The mould-altering premises, by architects Adjaye and Russell - who also did Alexander McQueen's London pad - contains two distinct floors. In the downstairs club, industrial materials such as Luxcrete, cast concrete and glass-reinforced plastic are tough enough to withstand the crush generated by the popular DJ and acoustic sessions.

The ground-floor bar is panelled, sauna-style, in American oak and intended as an open-all-day, cosy, if minimalist pub, not a posing joint. Low-slung toffee-coloured leather booths arranged around lounge tables each have their own dimmer switch for an overhead light bulb. Anyone is welcome here; regulars can keep their own bottle of spirits behind the bar. And the jukebox at one end is "the best jukebox you're ever going to hear", according to manager Sarah Warwicker.

Bar staff are cocktail-trained, but they're seldom called upon to pull out the stops. This place is a hangout, a place to drink ... pints. Lots of them. Pints of what? Red Stripe, sales of which outstrip everything else. It is available on draught, along with Miller and Guinness. "Draught Guinness is a good thing to have in a local pub," says Warwicker. To save return trips to the bar, eight bottles of Bohemia Czech lager, served in a trough with ice, can be had for the price of six. There are bottles of Cobra and Tiger, Stella and Hoegaarden, Old Speckled Hen and Westons cider, too. And a line-up of malt whiskies, rums and tequilas. But the spirit this approachable crowd is most willing to drink is the house vodka, Absolut.

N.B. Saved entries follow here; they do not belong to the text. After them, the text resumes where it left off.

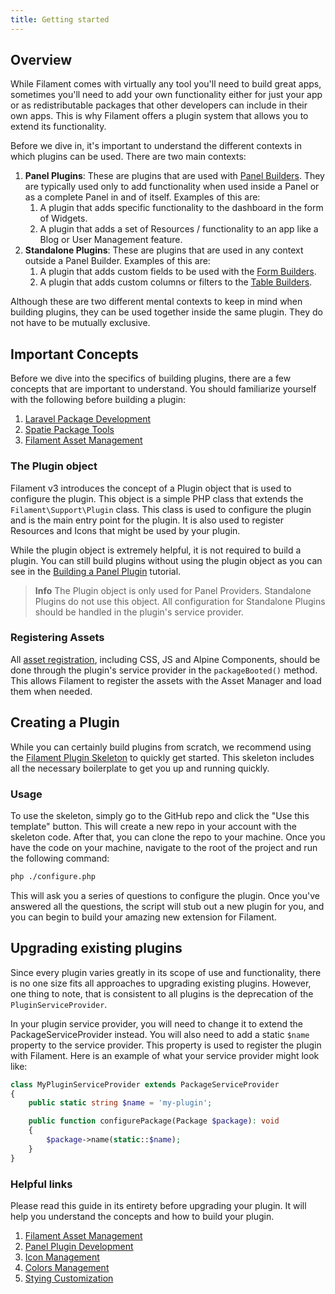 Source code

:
 ```yaml
---
title: Getting started
---
```


## Overview

While Filament comes with virtually any tool you'll need to build great apps, sometimes you'll need to add your own functionality either for just your app or as redistributable packages that other developers can include in their own apps. This is why Filament offers a plugin system that allows you to extend its functionality.

Before we dive in, it's important to understand the different contexts in which plugins can be used. There are two main contexts:

1. **Panel Plugins**: These are plugins that are used with [Panel Builders](/docs/3.x/panels/installation). They are typically used only to add functionality when used inside a Panel or as a complete Panel in and of itself. Examples of this are:
   1. A plugin that adds specific functionality to the dashboard in the form of Widgets.
   2. A plugin that adds a set of Resources / functionality to an app like a Blog or User Management feature.
2. **Standalone Plugins**: These are plugins that are used in any context outside a Panel Builder. Examples of this are:
   1. A plugin that adds custom fields to be used with the [Form Builders](/docs/3.x/forms/installation/).
   2. A plugin that adds custom columns or filters to the [Table Builders](/docs/3.x/tables/installation/).

Although these are two different mental contexts to keep in mind when building plugins, they can be used together inside the same plugin. They do not have to be mutually exclusive.

## Important Concepts

Before we dive into the specifics of building plugins, there are a few concepts that are important to understand. You should familiarize yourself with the following before building a plugin:

1. [Laravel Package Development](https://laravel.com/docs/packages)
2. [Spatie Package Tools](https://github.com/spatie/laravel-package-tools)
3. [Filament Asset Management](/docs/3.x/support/assets)

### The Plugin object

Filament v3 introduces the concept of a Plugin object that is used to configure the plugin. This object is a simple PHP class that extends the `Filament\Support\Plugin` class. This class is used to configure the plugin and is the main entry point for the plugin. It is also used to register Resources and Icons that might be used by your plugin.

While the plugin object is extremely helpful, it is not required to build a plugin. You can still build plugins without using the plugin object as you can see in the [Building a Panel Plugin](/docs/3.x/support/plugins/build-a-panel-plugin) tutorial.

> **Info** 
> The Plugin object is only used for Panel Providers. Standalone Plugins do not use this object. All configuration for Standalone Plugins should be handled in the plugin's service provider.

### Registering Assets

All [asset registration](/docs/3.x/support/assets), including CSS, JS and Alpine Components, should be done through the plugin's service provider in the `packageBooted()` method. This allows Filament to register the assets with the Asset Manager and load them when needed.

## Creating a Plugin

While you can certainly build plugins from scratch, we recommend using the [Filament Plugin Skeleton](https://github.com/filamentphp/plugin-skeleton) to quickly get started. This skeleton includes all the necessary boilerplate to get you up and running quickly.

### Usage

To use the skeleton, simply go to the GitHub repo and click the "Use this template" button. This will create a new repo in your account with the skeleton code. After that, you can clone the repo to your machine. Once you have the code on your machine, navigate to the root of the project and run the following command:

```bash
php ./configure.php
```

This will ask you a series of questions to configure the plugin. Once you've answered all the questions, the script will stub out a new plugin for you, and you can begin to build your amazing new extension for Filament.

## Upgrading existing plugins

Since every plugin varies greatly in its scope of use and functionality, there is no one size fits all approaches to upgrading existing plugins. However, one thing to note, that is consistent to all plugins is the deprecation of the `PluginServiceProvider`.

In your plugin service provider, you will need to change it to extend the PackageServiceProvider instead. You will also need to add a static `$name` property to the service provider. This property is used to register the plugin with Filament. Here is an example of what your service provider might look like:

```php
class MyPluginServiceProvider extends PackageServiceProvider
{
    public static string $name = 'my-plugin';

    public function configurePackage(Package $package): void
    {
        $package->name(static::$name);
    }
}
```

### Helpful links

Please read this guide in its entirety before upgrading your plugin. It will help you understand the concepts and how to build your plugin.

1. [Filament Asset Management](/docs/3.x/support/assets)
2. [Panel Plugin Development](/docs/3.x/panels/plugins)
3. [Icon Management](docs/3.x/support/icons)
4. [Colors Management](docs/3.x/support/colors)
5. [Stying Customization](docs/3.x/support/style-customization)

The Social, 5 Little Portland Street, London W1, telephone 0171-636 4992. Open Mon-Sat noon-midnight, Sun 5-10.30pm

Captions: Vodka Red Bull

Absolut vodka and Red Bull is one of The Social's most popular drinks, even at pounds 4.60. The combination was brought back to London by bartenders who went skiing in Austria, the home of the "functional" fizzy drink full of caffeine and vitamins. Since it managed to distinguish itself from Lucozade, clubbers have woken up to its attractions and the United Kingdom has become Red Bull's biggest market. Bartenders use it as a mixer; those who want a non-alcoholic energy-boost drink it on its own. At The Social it's almost always ordered with vodka, in a highball glass with ice. "It's a good socialising drink," says Sarah Warwicker. "It keeps you awake and going without the need to take anything else."

Bloody Mary

Pour a double measure of Absolut over ice in a highball glass. Fill up glass with tomato juice. Add a dash of Tabasco, a few drops of Worcester sauce, salt and pepper, and serve with a celery stick.

Although there are several different schools of thought about mixing Bloody Marys, The Social's method is characteristically simple and served without frills.

Red Stripe

The national lager of Jamaica is brewed in Bedford with American yeast and hops instead of the Germanic ingredients we're used to in lagers. Once a cult drink to be found mainly at the Notting Hill Carnival, it has become the musician's beer and is now one of the five top-selling lagers. At The Social they can't get enough of it. "It's the beer I drink wherever I find it," says bar manager Tim Brooks. "It's easy to drink but not as bland as some." The Social sells it for pounds 2.70 a pint - in a straight glass.